## What is expected
Show each line of the listing in which the word "newcommand" occurs.
** Opening Extracted entries block **
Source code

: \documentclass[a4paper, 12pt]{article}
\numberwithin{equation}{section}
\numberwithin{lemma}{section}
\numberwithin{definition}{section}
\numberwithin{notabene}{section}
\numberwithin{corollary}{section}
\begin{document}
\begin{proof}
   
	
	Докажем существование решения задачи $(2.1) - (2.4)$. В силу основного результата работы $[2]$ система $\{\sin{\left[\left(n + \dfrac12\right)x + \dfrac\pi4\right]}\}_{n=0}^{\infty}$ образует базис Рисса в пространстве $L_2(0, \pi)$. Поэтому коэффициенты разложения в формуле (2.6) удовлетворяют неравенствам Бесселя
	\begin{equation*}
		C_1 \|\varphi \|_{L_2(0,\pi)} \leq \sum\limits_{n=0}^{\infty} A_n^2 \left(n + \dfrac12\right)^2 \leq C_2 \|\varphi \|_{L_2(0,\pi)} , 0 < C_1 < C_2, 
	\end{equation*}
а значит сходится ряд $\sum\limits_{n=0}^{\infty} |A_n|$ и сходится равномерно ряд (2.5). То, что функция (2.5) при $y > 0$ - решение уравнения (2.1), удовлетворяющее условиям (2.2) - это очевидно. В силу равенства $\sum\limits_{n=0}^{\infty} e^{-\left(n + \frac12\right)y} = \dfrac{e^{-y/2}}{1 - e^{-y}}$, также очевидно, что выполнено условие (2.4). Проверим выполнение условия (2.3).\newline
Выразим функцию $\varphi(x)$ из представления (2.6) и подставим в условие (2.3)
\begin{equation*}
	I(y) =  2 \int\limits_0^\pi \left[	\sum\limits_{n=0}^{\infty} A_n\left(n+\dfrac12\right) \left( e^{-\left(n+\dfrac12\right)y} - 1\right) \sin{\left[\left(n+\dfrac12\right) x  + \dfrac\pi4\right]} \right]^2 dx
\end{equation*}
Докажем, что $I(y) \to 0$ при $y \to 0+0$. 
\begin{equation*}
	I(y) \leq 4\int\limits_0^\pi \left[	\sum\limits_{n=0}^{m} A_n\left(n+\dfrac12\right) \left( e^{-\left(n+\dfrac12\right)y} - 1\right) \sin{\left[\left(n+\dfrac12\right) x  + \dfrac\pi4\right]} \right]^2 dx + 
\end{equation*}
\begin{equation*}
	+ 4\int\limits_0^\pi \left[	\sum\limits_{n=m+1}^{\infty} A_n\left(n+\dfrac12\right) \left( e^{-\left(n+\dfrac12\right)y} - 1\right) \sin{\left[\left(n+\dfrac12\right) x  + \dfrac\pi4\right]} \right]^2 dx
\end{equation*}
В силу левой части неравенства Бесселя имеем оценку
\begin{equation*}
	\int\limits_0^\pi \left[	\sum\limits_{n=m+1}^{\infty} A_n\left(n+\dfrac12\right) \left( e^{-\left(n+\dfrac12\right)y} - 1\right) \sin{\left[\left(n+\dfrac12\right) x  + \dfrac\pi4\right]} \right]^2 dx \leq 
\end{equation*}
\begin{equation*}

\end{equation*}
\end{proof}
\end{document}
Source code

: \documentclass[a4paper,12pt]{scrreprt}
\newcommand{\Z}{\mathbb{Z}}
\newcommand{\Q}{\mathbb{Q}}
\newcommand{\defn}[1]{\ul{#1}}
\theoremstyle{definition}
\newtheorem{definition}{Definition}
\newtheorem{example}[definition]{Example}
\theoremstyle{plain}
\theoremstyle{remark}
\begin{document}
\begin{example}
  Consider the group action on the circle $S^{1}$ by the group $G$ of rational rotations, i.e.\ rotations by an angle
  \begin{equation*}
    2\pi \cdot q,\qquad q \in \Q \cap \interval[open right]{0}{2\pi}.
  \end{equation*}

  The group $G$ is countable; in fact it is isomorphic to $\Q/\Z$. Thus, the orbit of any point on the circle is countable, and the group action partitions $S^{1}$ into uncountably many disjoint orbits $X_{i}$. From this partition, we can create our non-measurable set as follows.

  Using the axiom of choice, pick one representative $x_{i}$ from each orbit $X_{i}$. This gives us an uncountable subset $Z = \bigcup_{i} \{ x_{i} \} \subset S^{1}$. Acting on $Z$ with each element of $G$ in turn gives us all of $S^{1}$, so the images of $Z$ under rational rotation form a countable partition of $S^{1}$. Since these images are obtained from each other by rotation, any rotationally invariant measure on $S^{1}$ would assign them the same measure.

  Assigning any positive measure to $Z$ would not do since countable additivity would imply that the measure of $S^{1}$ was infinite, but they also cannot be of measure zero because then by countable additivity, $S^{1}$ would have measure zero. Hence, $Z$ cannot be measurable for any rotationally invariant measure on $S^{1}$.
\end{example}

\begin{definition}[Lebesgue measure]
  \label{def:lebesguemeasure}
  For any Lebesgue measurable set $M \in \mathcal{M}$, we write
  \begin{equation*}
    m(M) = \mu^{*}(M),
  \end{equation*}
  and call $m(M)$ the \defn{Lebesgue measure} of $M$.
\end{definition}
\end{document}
** Closing Extracted entries block **
## Task output
\newcommand{\Z}{\mathbb{Z}}
\newcommand{\Q}{\mathbb{Q}}
\newcommand{\defn}[1]{\ul{#1}}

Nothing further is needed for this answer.